Document images with source code:
################
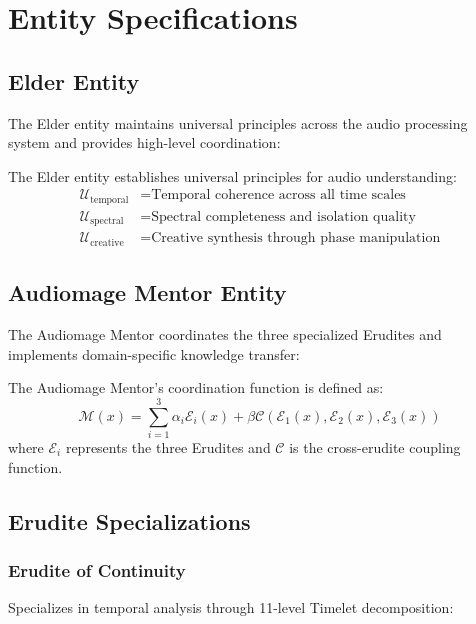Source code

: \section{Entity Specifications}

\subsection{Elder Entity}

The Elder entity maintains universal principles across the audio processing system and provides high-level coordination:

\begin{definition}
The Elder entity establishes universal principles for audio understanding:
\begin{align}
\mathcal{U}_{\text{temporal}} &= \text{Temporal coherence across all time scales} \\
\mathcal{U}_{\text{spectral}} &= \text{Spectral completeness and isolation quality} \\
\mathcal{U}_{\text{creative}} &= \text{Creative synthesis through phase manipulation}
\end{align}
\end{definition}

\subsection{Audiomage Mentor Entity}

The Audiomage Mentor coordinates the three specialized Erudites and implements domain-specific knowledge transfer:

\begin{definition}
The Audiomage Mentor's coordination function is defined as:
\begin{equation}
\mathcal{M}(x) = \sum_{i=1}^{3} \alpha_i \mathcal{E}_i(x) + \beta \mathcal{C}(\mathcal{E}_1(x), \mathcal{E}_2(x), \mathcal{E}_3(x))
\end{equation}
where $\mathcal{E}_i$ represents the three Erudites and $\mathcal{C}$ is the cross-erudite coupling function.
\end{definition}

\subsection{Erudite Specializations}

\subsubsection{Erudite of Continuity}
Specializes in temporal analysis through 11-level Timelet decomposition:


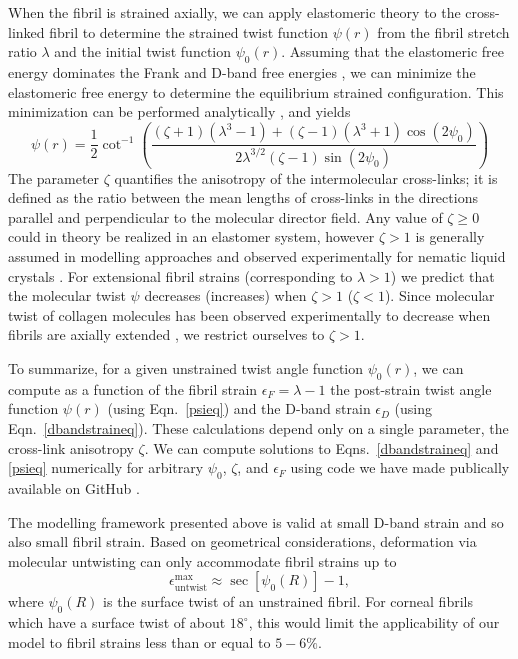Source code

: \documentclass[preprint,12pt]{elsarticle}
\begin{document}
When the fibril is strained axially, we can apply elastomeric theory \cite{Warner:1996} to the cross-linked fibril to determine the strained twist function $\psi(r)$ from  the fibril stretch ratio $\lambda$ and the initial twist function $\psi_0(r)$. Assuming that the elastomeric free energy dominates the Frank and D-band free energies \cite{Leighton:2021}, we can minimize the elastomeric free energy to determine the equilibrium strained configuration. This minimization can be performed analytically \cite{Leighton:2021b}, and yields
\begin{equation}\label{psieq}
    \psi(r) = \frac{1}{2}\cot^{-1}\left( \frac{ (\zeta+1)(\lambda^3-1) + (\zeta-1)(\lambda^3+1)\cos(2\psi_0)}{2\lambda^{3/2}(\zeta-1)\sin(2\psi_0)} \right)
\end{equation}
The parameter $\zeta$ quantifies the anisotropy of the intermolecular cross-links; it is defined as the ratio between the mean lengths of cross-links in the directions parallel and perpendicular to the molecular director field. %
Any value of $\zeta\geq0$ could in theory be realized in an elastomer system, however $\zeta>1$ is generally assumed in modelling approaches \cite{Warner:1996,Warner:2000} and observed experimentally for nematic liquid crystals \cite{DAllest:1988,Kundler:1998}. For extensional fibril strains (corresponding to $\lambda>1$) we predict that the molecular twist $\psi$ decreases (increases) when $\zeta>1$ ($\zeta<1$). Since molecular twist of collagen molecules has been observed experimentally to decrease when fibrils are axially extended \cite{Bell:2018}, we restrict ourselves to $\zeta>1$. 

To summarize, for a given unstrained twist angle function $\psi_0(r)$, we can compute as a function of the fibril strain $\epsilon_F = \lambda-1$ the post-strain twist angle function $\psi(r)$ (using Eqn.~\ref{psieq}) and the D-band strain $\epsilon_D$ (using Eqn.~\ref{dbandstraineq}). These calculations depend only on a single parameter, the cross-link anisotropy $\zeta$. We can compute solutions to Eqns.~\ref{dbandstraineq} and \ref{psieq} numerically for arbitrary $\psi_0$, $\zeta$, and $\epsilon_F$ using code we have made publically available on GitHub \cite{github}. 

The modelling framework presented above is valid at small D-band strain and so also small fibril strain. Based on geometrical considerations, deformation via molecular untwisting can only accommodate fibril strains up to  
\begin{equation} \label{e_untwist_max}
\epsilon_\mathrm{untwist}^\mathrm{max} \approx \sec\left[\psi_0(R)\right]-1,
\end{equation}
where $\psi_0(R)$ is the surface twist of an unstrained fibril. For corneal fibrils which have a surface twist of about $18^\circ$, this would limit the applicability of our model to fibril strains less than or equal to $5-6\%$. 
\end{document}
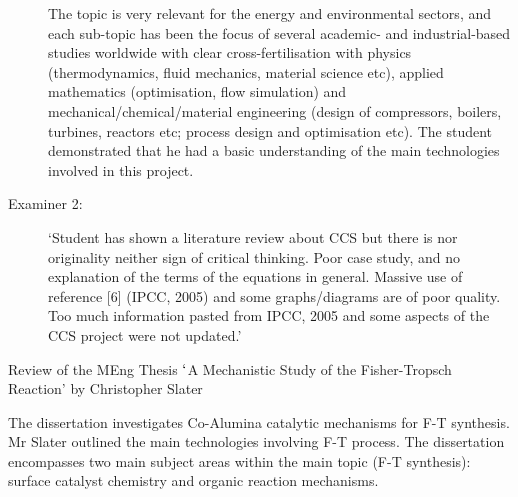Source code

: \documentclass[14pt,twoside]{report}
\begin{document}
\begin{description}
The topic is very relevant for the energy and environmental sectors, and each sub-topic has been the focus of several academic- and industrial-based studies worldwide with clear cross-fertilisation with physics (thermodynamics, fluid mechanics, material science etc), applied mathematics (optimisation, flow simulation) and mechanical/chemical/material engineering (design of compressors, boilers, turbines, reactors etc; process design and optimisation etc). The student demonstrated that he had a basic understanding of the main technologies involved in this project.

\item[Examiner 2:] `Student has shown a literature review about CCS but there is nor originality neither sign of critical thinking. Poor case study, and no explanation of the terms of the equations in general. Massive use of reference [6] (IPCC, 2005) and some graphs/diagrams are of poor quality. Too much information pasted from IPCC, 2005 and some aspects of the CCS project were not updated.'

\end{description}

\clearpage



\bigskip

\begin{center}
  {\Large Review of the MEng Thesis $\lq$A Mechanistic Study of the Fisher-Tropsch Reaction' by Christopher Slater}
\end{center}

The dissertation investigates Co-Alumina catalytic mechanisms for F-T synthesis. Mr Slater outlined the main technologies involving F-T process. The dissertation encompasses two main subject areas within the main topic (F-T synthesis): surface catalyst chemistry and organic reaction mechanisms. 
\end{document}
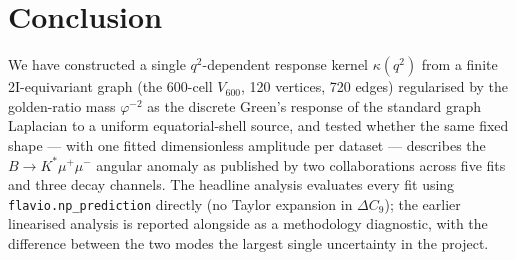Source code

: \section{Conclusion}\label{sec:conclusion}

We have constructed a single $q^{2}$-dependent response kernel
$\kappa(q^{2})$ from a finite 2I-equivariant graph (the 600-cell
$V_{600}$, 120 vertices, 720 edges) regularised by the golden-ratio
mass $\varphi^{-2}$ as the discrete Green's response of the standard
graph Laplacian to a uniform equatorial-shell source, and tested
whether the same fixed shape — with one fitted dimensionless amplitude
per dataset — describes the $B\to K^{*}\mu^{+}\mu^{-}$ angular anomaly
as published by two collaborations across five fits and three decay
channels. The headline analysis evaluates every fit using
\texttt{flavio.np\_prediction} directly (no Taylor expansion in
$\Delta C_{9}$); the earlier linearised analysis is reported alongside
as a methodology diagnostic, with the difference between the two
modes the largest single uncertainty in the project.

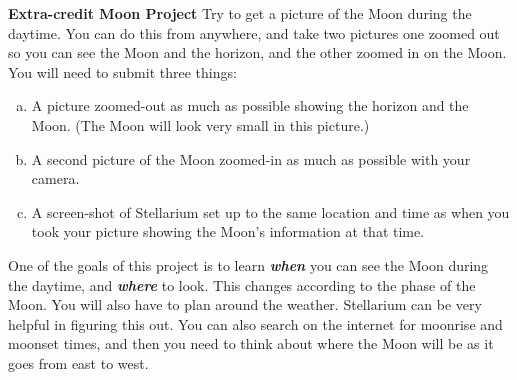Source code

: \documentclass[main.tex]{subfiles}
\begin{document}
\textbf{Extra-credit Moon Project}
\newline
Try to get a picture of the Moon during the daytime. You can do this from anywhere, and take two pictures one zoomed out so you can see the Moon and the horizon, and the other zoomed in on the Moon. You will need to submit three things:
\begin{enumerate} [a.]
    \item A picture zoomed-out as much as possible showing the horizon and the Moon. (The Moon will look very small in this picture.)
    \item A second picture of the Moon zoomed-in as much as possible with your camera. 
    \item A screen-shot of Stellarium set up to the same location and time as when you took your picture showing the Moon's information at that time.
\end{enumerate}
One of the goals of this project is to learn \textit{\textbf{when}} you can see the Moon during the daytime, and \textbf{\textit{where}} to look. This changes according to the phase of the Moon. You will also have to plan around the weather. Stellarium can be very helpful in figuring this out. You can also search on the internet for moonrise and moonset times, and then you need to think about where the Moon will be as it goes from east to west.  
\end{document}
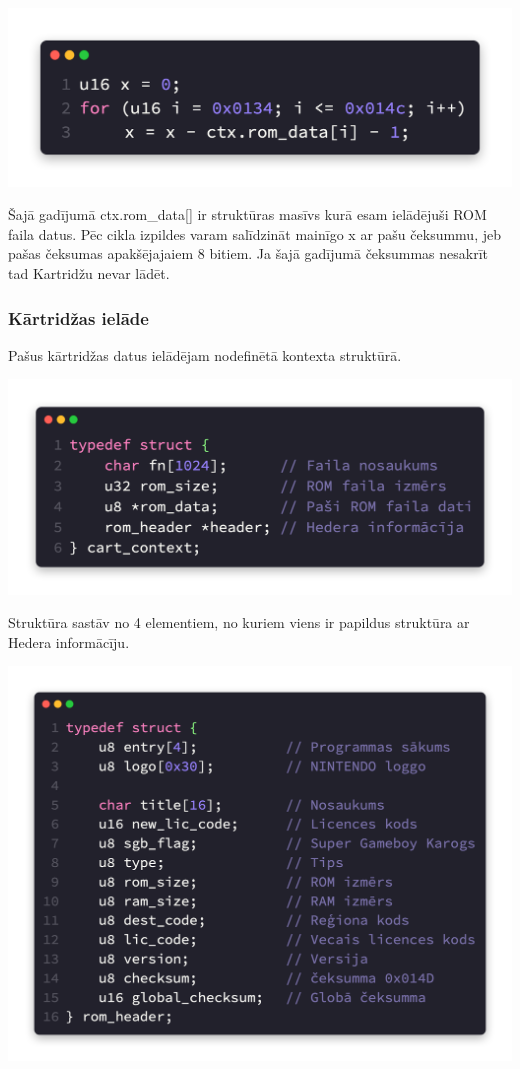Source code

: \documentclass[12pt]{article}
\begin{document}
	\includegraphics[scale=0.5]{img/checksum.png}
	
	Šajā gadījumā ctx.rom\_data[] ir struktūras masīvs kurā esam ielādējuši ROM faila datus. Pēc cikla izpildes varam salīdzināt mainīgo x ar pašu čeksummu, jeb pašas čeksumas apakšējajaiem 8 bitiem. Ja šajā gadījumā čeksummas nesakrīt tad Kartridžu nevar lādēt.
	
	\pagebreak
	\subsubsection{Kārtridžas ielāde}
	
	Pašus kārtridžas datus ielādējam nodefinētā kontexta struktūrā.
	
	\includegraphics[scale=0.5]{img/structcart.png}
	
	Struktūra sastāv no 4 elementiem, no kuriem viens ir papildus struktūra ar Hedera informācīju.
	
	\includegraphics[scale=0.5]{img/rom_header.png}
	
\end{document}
################
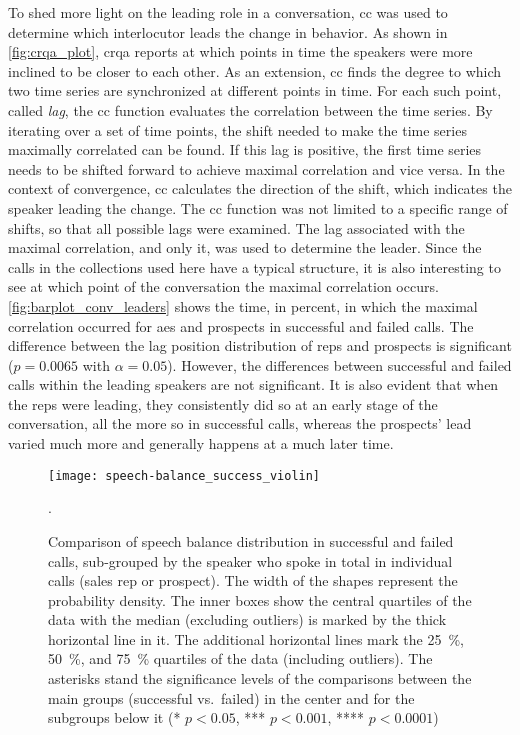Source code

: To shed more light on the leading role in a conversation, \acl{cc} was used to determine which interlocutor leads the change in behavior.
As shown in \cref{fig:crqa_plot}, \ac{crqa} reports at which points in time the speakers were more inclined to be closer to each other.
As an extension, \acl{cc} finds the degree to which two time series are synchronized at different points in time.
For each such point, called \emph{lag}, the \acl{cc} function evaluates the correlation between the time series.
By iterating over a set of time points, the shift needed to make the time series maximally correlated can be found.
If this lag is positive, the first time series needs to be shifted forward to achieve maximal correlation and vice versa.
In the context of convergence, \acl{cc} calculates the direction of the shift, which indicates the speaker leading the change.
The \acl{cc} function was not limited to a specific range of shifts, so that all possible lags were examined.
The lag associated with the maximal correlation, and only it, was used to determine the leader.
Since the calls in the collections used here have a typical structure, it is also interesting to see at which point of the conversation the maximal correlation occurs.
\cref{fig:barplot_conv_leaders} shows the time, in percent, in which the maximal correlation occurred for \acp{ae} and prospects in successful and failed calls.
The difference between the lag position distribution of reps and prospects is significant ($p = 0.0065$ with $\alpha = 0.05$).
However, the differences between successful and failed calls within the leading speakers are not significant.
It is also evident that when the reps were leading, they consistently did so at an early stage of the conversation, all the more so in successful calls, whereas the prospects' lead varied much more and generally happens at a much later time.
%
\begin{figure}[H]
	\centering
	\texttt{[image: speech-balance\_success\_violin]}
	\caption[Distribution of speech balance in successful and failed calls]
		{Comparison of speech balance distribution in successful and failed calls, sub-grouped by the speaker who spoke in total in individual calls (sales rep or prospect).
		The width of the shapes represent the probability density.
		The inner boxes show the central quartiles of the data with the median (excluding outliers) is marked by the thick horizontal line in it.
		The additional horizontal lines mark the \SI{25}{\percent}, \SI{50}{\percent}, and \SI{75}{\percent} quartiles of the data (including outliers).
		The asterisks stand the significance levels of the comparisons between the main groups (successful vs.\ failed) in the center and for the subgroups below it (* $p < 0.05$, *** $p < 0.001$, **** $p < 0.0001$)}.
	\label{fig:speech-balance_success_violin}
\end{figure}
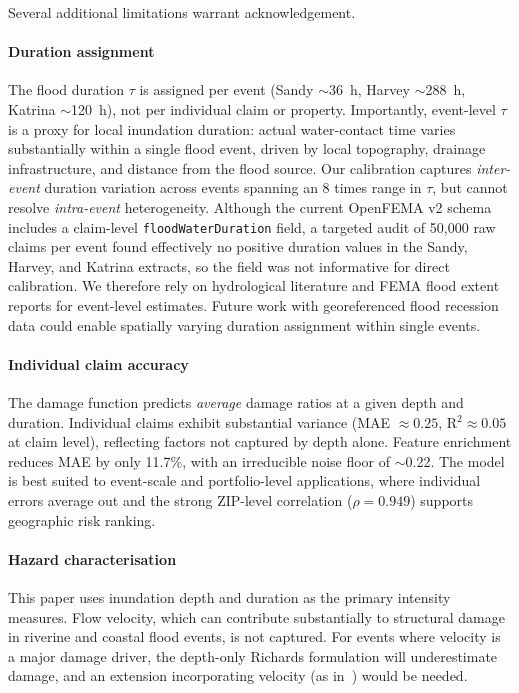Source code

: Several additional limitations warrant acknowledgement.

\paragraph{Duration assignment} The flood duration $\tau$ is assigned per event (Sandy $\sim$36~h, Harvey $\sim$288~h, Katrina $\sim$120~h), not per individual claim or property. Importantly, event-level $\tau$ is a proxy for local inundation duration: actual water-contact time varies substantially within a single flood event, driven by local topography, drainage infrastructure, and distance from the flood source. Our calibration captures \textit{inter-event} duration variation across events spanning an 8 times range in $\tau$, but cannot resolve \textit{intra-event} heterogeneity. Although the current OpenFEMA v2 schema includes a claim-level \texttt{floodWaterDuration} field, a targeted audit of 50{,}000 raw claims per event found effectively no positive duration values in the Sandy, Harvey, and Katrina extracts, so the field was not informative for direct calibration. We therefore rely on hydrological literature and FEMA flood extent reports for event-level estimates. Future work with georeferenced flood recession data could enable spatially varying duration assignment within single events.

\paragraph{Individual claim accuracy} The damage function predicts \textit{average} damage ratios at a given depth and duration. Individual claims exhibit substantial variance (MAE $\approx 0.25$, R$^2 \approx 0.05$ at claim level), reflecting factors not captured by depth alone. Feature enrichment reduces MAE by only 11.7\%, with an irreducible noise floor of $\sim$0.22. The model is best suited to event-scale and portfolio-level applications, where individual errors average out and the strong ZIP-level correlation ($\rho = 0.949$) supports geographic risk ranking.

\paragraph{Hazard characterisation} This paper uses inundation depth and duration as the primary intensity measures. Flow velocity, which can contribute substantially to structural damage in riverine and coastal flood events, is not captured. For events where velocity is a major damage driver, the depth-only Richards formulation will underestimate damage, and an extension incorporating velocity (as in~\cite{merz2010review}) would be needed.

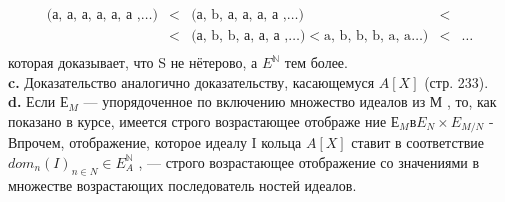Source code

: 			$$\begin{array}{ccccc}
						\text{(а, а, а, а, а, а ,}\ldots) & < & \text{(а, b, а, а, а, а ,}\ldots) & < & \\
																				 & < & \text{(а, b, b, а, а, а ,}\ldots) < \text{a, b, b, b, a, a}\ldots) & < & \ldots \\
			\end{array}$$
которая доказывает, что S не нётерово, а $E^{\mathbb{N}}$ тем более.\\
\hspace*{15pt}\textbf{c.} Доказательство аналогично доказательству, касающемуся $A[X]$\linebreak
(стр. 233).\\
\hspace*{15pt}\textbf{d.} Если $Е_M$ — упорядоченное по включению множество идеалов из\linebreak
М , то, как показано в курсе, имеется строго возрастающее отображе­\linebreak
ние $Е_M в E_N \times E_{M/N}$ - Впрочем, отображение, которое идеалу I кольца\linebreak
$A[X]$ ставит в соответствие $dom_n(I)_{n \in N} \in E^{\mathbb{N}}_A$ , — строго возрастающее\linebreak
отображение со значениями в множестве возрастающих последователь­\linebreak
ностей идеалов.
################
*Problem requirements:*
List each line of the records that holds the string "additional".

*Result of the exercise:*
		The additional horizontal lines mark the \SI{25}{\percent}, \SI{50}{\percent}, and \SI{75}{\percent} quartiles of the data (including outliers).
: Several additional limitations warrant acknowledgement.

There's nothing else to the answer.